Olvidan los estadunidenses que el Marqués de Lafayette
junto con seis mil soldados franceses cuyo envío fue autorizado
por el rey Luis XVI, prestó una ayuda invaluable a Estados Unidos
en su lucha por la independencia. Y que, cuando el 6 de junio de 1944,
un millón de hombres desembarcó en Normandía, el Comandante
Supremo de las Fuerzas Aliadas Expedicionarias, Dwight Eisenhower, dijo:
"¡Aquí estamos, Lafayette!" Estados Unidos era el que pagaba,
así, una añeja deuda que había contraído con
Francia.
¿Y nosotros, México, qué tenemos
que agradecerle a Estados Unidos? ¿Qué le debemos?

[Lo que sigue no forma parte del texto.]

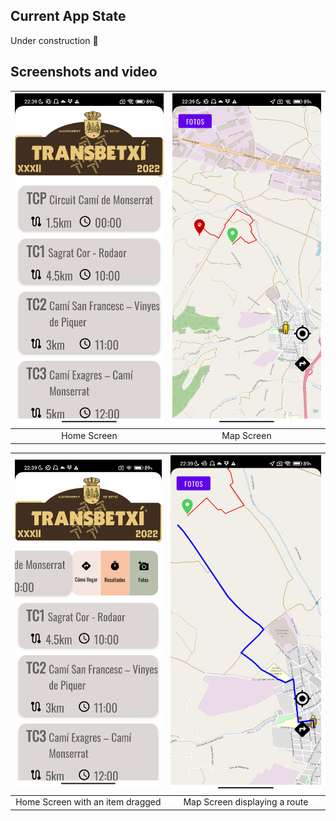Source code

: ## Current App State
Under construction 🚧 

## Screenshots and video
| ![Home Screen](home.jpg) | ![Map Screen](map.jpg)  |
|:------------------------------------:|:-----------------------------:|
| Home Screen                           |   Map Screen                |

| ![Home Screen with an item dragged](home-item-scrolled.jpg) | ![Search](map-route.jpg) |
|:------------------------------------:|:-----------------------------:|
|            Home Screen with an item dragged                 | Map Screen displaying a route                 |
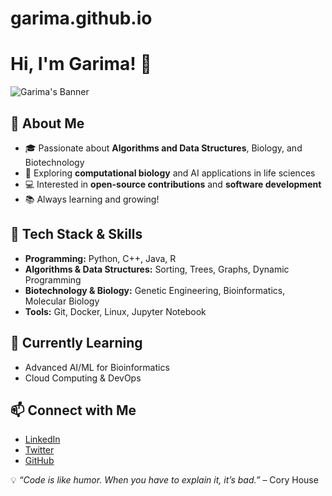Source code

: # garima.github.io
# Hi, I'm Garima! 👋

![Garima's Banner](https://source.unsplash.com/1600x400/?technology,code)

## 🚀 About Me
- 🎓 Passionate about **Algorithms and Data Structures**, Biology, and Biotechnology
- 🔬 Exploring **computational biology** and AI applications in life sciences
- 💻 Interested in **open-source contributions** and **software development**
- 📚 Always learning and growing!

## 🔧 Tech Stack & Skills
- **Programming:** Python, C++, Java, R
- **Algorithms & Data Structures:** Sorting, Trees, Graphs, Dynamic Programming
- **Biotechnology & Biology:** Genetic Engineering, Bioinformatics, Molecular Biology
- **Tools:** Git, Docker, Linux, Jupyter Notebook

## 🌱 Currently Learning
- Advanced AI/ML for Bioinformatics
- Cloud Computing & DevOps

## 📫 Connect with Me
- [LinkedIn](https://linkedin.com/in/garima)
- [Twitter](https://twitter.com/garima)
- [GitHub](https://github.com/garima)

💡 _“Code is like humor. When you have to explain it, it’s bad.”_ – Cory House
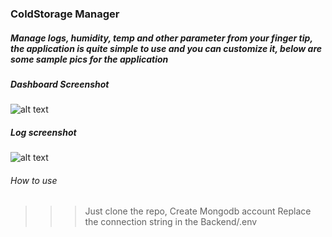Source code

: ### ColdStorage Manager

##### Manage logs, humidity, temp and other parameter from your finger tip, the application is quite simple to use and you can customize it, below are some sample pics for the application

##### Dashboard Screenshot
![alt text](https://github.com/yosiaLukumai/Cold_storage/master/demo/dash.jpg?raw=true)

##### Log screenshot
![alt text](https://github.com/yosiaLukumai/Cold_storage/master/demo/log.jpg?raw=true)


###### How to use
>>> Just clone the repo,
>>> Create Mongodb account 
>>> Replace the connection string in the Backend/.env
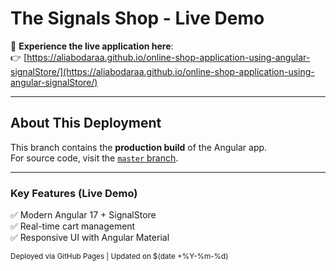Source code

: # The Signals Shop - Live Demo

🚀 **Experience the live application here**:  
👉 [https://aliabodaraa.github.io/online-shop-application-using-angular-signalStore/](https://aliabodaraa.github.io/online-shop-application-using-angular-signalStore/)

---

## About This Deployment
This branch contains the **production build** of the Angular app.  
For source code, visit the [`master` branch](https://github.com/aliabodaraa/online-shop-application-using-angular-signalStore/tree/master).

---

### Key Features (Live Demo)
✅ Modern Angular 17 + SignalStore  
✅ Real-time cart management  
✅ Responsive UI with Angular Material  

<sub>Deployed via GitHub Pages | Updated on $(date +%Y-%m-%d)</sub>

¿Le debemos dar las gracias por dar trabajo a los
mexicanos en su territorio? Entre los miles de víctimas de los espantosos
atentados del 11 de septiembre, hubo varias decenas de ciudadanos mexicanos
cuyas viudas jamás pudieron reclamar las pólizas de seguros,
porque esos mexicanos eran indocumentados y nunca se pudo demostrar, ni
su existencia, ni su muerte. Pero eso, que fueran ilegales, nunca
les importó a sus patrones estadunidenses, porque en esas circunstancias
los mexicanos estaban -y están todavía, miles, cientos de
miles de ellos-, dispuestos a trabajar por un salario considerablemente
menor al que corresponde a los estadunidenses o a los extranjeros que sí
tienen papeles.
Y España, ¿qué tiene que agradecerle
a Estados Unidos?
España no fue liberada en 1945, porque no había
participado en la guerra, ni había sido ocupada por los alemanes.

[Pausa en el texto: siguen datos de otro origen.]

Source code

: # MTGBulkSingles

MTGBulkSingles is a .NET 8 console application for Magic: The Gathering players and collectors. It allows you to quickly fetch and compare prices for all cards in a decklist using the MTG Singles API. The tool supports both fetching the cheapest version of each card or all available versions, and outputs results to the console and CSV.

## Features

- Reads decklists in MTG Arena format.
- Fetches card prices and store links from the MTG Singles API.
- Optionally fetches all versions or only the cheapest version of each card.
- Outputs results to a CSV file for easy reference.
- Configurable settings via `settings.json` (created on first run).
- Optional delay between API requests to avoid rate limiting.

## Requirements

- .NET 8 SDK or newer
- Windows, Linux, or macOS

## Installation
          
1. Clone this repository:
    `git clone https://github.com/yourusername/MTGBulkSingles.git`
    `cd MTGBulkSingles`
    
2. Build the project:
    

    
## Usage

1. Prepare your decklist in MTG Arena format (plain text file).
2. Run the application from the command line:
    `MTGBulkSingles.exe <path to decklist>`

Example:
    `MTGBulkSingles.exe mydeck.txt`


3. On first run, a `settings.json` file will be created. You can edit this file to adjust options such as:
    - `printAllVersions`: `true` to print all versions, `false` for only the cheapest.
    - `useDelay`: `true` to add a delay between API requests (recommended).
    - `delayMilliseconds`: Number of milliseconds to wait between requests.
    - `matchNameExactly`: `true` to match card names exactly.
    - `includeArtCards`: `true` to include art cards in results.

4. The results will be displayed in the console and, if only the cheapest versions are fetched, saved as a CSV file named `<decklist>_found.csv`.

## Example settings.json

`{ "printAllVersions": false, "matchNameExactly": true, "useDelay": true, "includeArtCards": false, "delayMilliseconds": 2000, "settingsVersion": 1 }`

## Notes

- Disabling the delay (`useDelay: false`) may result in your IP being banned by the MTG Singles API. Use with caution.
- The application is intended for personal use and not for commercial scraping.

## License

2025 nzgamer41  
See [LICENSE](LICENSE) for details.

Thomas Jefferson, tercer presidente de Estados Unidos, declaró que
durante mucho tiempo había considerado a Cuba como "la adición
más interesante que podía hacerse a nuestro sistema de Estados".
Se refería, desde luego, a los estados de Estados Unidos. No pasó
un siglo cuando la explosión, el 15 de febrero de 1898 del barco
de guerra estadunidense Maine anclado en el puerto de La Habana,
y que dejó un saldo de 260 infantes de marina muertos, precipitó
a Estados Unidos en una guerra contra España en la que se pretendía
conquistar la independencia de Cuba. España perdió esa guerra
y, con ella, varios de sus dominios en el mundo.
¿Qué
tiene que agradecerle España a Estados Unidos? ¿La pérdida
de Cuba? ¿La pérdida de la isla de Guam y la isla de Puerto
Rico? ¿La pérdida de Filipinas? Quizás el presidente
español Aznar y todos aquellos de sus partidarios que representan
un conservadurismo a ultranza, muy en el fondo lo que agradecen a Estados
Unidos, el abanderado de los derechos humanos, el enemigo acérrimo
de los sátrapas, es que nunca hiciera el menor intento por liberar
a España de una de las dictaduras más duras, y duraderas,
del siglo XX: la de Francisco Franco. Cuba, por supuesto, nada tuvo a fin
de cuentas que agradecerle a Estados Unidos, el cual impuso de allí
en adelante y durante muchas décadas, su total dominio político
y económico sobre la isla. Con la famosa Enmienda Platt de
marzo de 1901, obligó a Cuba a vender o arrendar a Estados Unidos
las tierras necesarias para el establecimiento de estaciones carboneras
y navales cuando así lo solicitaran los estadunidenses, y la obligó
asimismo a aceptar toda intervención militar de Estados Unidos cuando
éste considerara en peligro la independencia cubana. Una de las
primeras consecuencias de esta enmienda fue la instalación
en Cuba de la base naval estadunidense de Guantánamo en un territorio
de 116 kilómetros cuadrados que Estados Unidos no pretende devolver
jamás a los cubanos. Otra, la de la transformación de La
Habana en un gran burdel. En el favorito de los patios traseros de los
gringos.
Gran Bretaña , en cambio, sí tiene
una deuda con Estados Unidos: el apoyo total, frenético, definitivo,
que le prestó en 1982 en la Guerra de Las Malvinas -o Falkand
Islands como las llaman los ingleses- y que Tony Blair está
dispuesto a pagar con sangre. No con la suya, desde luego, sino con la
de los soldados británicos. Para esta guerra, o mejor dicho para
esta Batalla de Las Malvinas, el gobierno de Margaret Thatcher esgrimió
la bandera de los derechos humanos: aquellos derechos de los habitantes
de Las Malvinas que querían seguir siendo ciudadanos británicos
y se negaban a ser ciudadanos argentinos.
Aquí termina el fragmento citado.